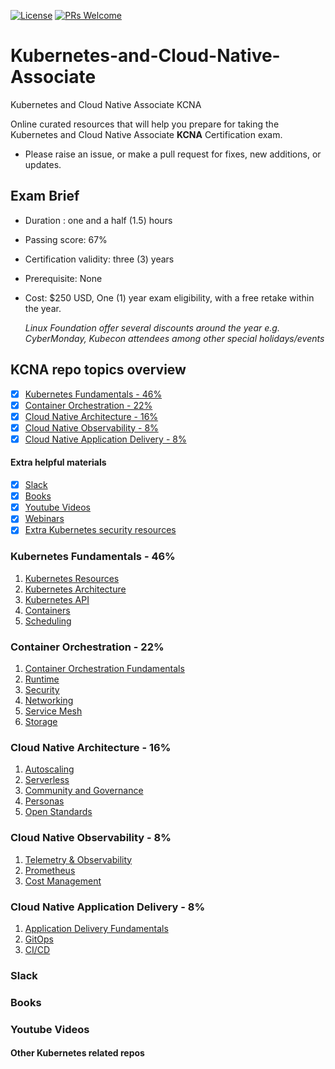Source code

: [![License](https://img.shields.io/badge/License-Apache_2.0-blue.svg)](https://opensource.org/licenses/Apache-2.0)
[![PRs Welcome](https://img.shields.io/badge/PRs-welcome-brightgreen.svg?style=flat-square)](http://makeapullrequest.com)

# Kubernetes-and-Cloud-Native-Associate
Kubernetes and Cloud Native Associate KCNA

Online curated resources that will help you prepare for taking the Kubernetes and Cloud Native Associate **KCNA** Certification exam.

- Please raise an issue, or make a pull request for fixes, new additions, or updates.


## Exam Brief 

- Duration : one and a half (1.5) hours
<!-- Number of questions : ??? Multiple choice questions -->
- Passing score: 67%
- Certification validity: three (3) years
- Prerequisite: None
- Cost: $250 USD, One (1) year exam eligibility, with a free retake within the year.

  *Linux Foundation offer several discounts around the year e.g. CyberMonday, Kubecon attendees among other special holidays/events*

## KCNA repo topics overview

  - [X] [Kubernetes Fundamentals - 46%](#kubernetes-fundamentals---46)
  - [X] [Container Orchestration - 22%](#containerr-orchestration---22)
  - [X] [Cloud Native Architecture - 16%](#cloud-native-architecture---16)
  - [X] [Cloud Native Observability - 8%](#cloud-native-observability---8)
  - [X] [Cloud Native Application Delivery - 8%](#cloud-native-application-delivery---8)

  #### Extra helpful materials

   - [x] [Slack](#slack)
  - [x] [Books](#books)
  - [x] [Youtube Videos](#youtube-videos)
  - [x] [Webinars](#webinars)
  - [x] [Extra Kubernetes security resources](generic-kubernetes-containers-security/Kubernetes.md)

### Kubernetes Fundamentals - 46%

1. [Kubernetes Resources](link)
2. [Kubernetes Architecture](link)
3. [Kubernetes API](link)
4. [Containers](link)
5. [Scheduling](link)


### Container Orchestration - 22%

1. [Container Orchestration Fundamentals](link)
2. [Runtime](link)
3. [Security](link)
4. [Networking](link)
5. [Service Mesh](link)
6. [Storage](link)

### Cloud Native Architecture - 16%

1. [Autoscaling](link)
2. [Serverless](link)
3. [Community and Governance](link)
4. [Personas](link)
5. [Open Standards](link)

### Cloud Native Observability - 8%

1. [Telemetry & Observability](link)
2. [Prometheus](link)
3. [Cost Management](link)

### Cloud Native Application Delivery - 8%

1. [Application Delivery Fundamentals](link)
2. [GitOps](link)
3. [CI/CD](link)

### Slack


### Books


### Youtube Videos


#### Other Kubernetes related repos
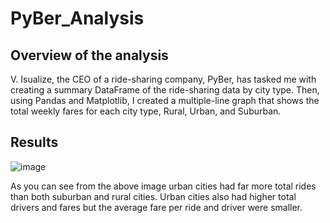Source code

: # PyBer_Analysis
## Overview of the analysis
V. Isualize, the CEO of a ride-sharing company, PyBer, has tasked me with creating a summary DataFrame of the ride-sharing data by city type. Then, using Pandas and Matplotlib, I created a multiple-line graph that shows the total weekly fares for each city type, Rural, Urban, and Suburban. 

## Results
![image](https://user-images.githubusercontent.com/99369565/160310286-7d332164-7971-4ac9-8345-1c2e9de6d8cc.png)

As you can see from the above image urban cities had far more total rides than both suburban and rural cities. Urban cities also had higher total drivers and fares but the average fare per ride and driver were smaller.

- - -

## Aim of the exercise
The answer must be a single number: the count of lines in the listing that hold the string "Cloud".

## Result of this exercise
9